Publié le 21 septembre 2009 par Fric Frac Club
Le gant obscur de l'existence
Une croûte de sang séché traçait une ligne sombre sur la peau racornie, fendillée.
L'écriture est épaisse, d'une densité non négligeable, et cependant non dénuée d'une surprenante onctuosité pour une encre d'un noir si profond. Pas de lavis, pas d'ajouts aqueux, la matière noire est utilisée brute et en nombre. La consistance sans grumeaux, n'est pourtant pas tout à fait lisse, on dirait mieux fluide, ou comme le miel ou la sève, même dans son lent mouvement de déroulement ou développement, de déploiement, plutôt que d'écoulement ou de glissement. C'est pas vraiment liquide, et ça n'échappe pas non plus entre les doigts comme le fait le sable, ou le sucre. C'est que ça vous glisse sur la peau des mains et ça vous reste comme un gant obscur, doux et chaleureux. Le gant obscur de l'existence

Personne d'autre que lui ne pouvait le faire, ainsi de ces rêves comminatoires, implacables, sans issue où vous incombe une lourde, une insurmontable et aberrante responsabilité, personne d'autre que lui ne pouvait défendre cette femme déraisonnable. Et il se rappelait confusément quand et comment lui était apparu le sentiment de cette obligation et ce souvenir était si gênant qu'un afflux de sang lui monta aux joues, tandis qu'une crise plus forte encore lui taraudait l'anus.

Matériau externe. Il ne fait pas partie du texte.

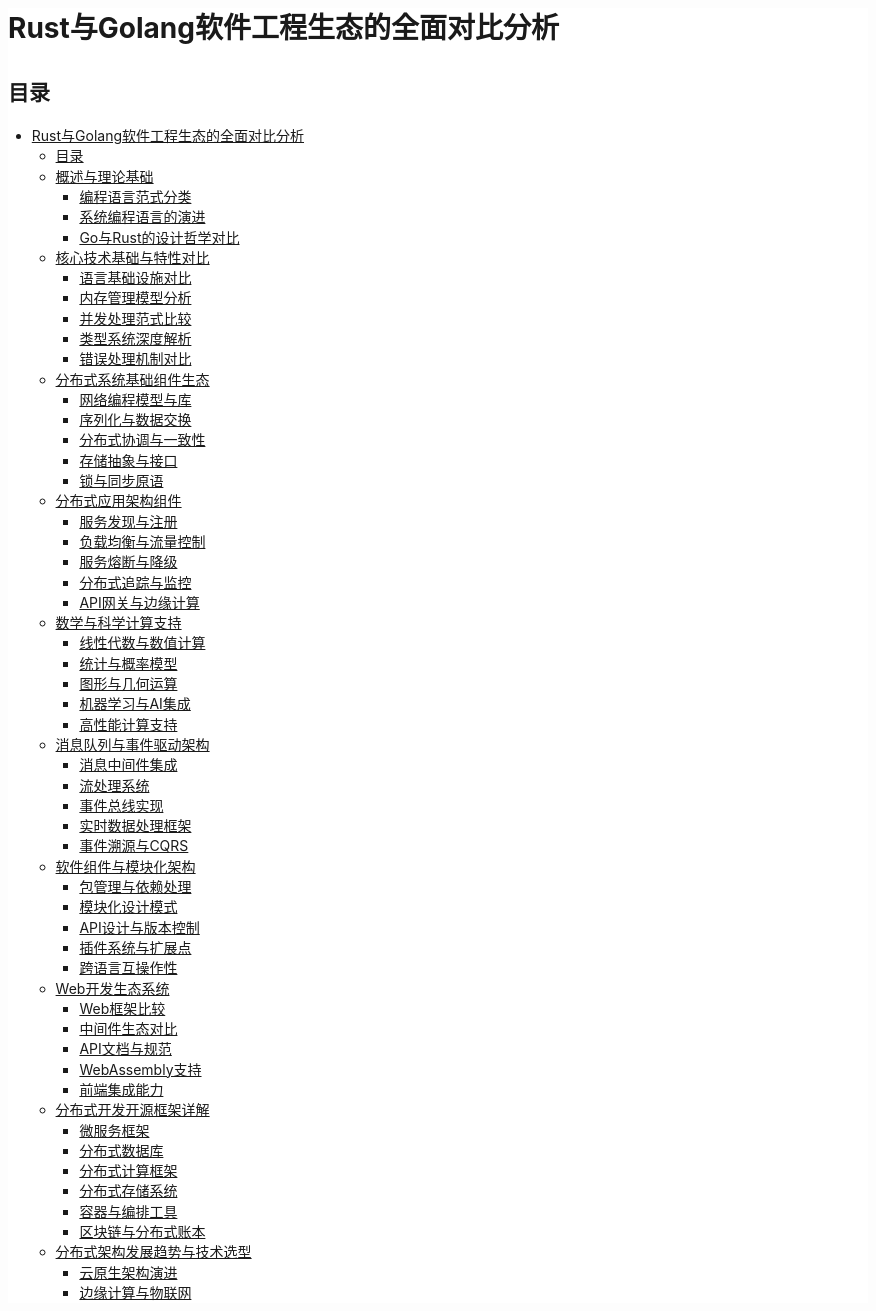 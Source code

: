 # Rust与Golang软件工程生态的全面对比分析

## 目录

- [Rust与Golang软件工程生态的全面对比分析](#rust与golang软件工程生态的全面对比分析)
  - [目录](#目录)
  - [概述与理论基础](#概述与理论基础)
    - [编程语言范式分类](#编程语言范式分类)
    - [系统编程语言的演进](#系统编程语言的演进)
    - [Go与Rust的设计哲学对比](#go与rust的设计哲学对比)
  - [核心技术基础与特性对比](#核心技术基础与特性对比)
    - [语言基础设施对比](#语言基础设施对比)
    - [内存管理模型分析](#内存管理模型分析)
    - [并发处理范式比较](#并发处理范式比较)
    - [类型系统深度解析](#类型系统深度解析)
    - [错误处理机制对比](#错误处理机制对比)
  - [分布式系统基础组件生态](#分布式系统基础组件生态)
    - [网络编程模型与库](#网络编程模型与库)
    - [序列化与数据交换](#序列化与数据交换)
    - [分布式协调与一致性](#分布式协调与一致性)
    - [存储抽象与接口](#存储抽象与接口)
    - [锁与同步原语](#锁与同步原语)
  - [分布式应用架构组件](#分布式应用架构组件)
    - [服务发现与注册](#服务发现与注册)
    - [负载均衡与流量控制](#负载均衡与流量控制)
    - [服务熔断与降级](#服务熔断与降级)
    - [分布式追踪与监控](#分布式追踪与监控)
    - [API网关与边缘计算](#api网关与边缘计算)
  - [数学与科学计算支持](#数学与科学计算支持)
    - [线性代数与数值计算](#线性代数与数值计算)
    - [统计与概率模型](#统计与概率模型)
    - [图形与几何运算](#图形与几何运算)
    - [机器学习与AI集成](#机器学习与ai集成)
    - [高性能计算支持](#高性能计算支持)
  - [消息队列与事件驱动架构](#消息队列与事件驱动架构)
    - [消息中间件集成](#消息中间件集成)
    - [流处理系统](#流处理系统)
    - [事件总线实现](#事件总线实现)
    - [实时数据处理框架](#实时数据处理框架)
    - [事件溯源与CQRS](#事件溯源与cqrs)
  - [软件组件与模块化架构](#软件组件与模块化架构)
    - [包管理与依赖处理](#包管理与依赖处理)
    - [模块化设计模式](#模块化设计模式)
    - [API设计与版本控制](#api设计与版本控制)
    - [插件系统与扩展点](#插件系统与扩展点)
    - [跨语言互操作性](#跨语言互操作性)
  - [Web开发生态系统](#web开发生态系统)
    - [Web框架比较](#web框架比较)
    - [中间件生态对比](#中间件生态对比)
    - [API文档与规范](#api文档与规范)
    - [WebAssembly支持](#webassembly支持)
    - [前端集成能力](#前端集成能力)
  - [分布式开发开源框架详解](#分布式开发开源框架详解)
    - [微服务框架](#微服务框架)
    - [分布式数据库](#分布式数据库)
    - [分布式计算框架](#分布式计算框架)
    - [分布式存储系统](#分布式存储系统)
    - [容器与编排工具](#容器与编排工具)
    - [区块链与分布式账本](#区块链与分布式账本)
  - [分布式架构发展趋势与技术选型](#分布式架构发展趋势与技术选型)
    - [云原生架构演进](#云原生架构演进)
    - [边缘计算与物联网](#边缘计算与物联网)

Et alors qu'il enrobe le corps mental du lecteur, ce gant scriptural découvre trois femmes puissantes, trois psychés profondes et complexes - aussi profond que la nuit de l'âme même sous le soleil de plomb des latitudes exotiques et aussi complexe que les vies partagées entre deux lieux et deux langues -, logées au creux de trois corps à chaque mesure vivants. L'esprit a besoin du corps, et le corps n'est rien sans l'esprit. Mais il est possible de sentir son corps dans le corps d'un autre et de deviner l'esprit d'autrui dans le souffle de sa présence, ou de son absence.
Ainsi Norah revient au pays à la rencontre d'un père, noir corbeau de coeur, et d'un frère réduit à une miette de vie. Ainsi Fanta niche dans la sombre et longue illumination intérieure de Rudy Descat, exilé abattu par l'exil. Ainsi Khady Demba, absurde Ulysse d'aujourd'hui, perd jusqu'à même le chemin que menaient le voyage et la nostalgie du retour.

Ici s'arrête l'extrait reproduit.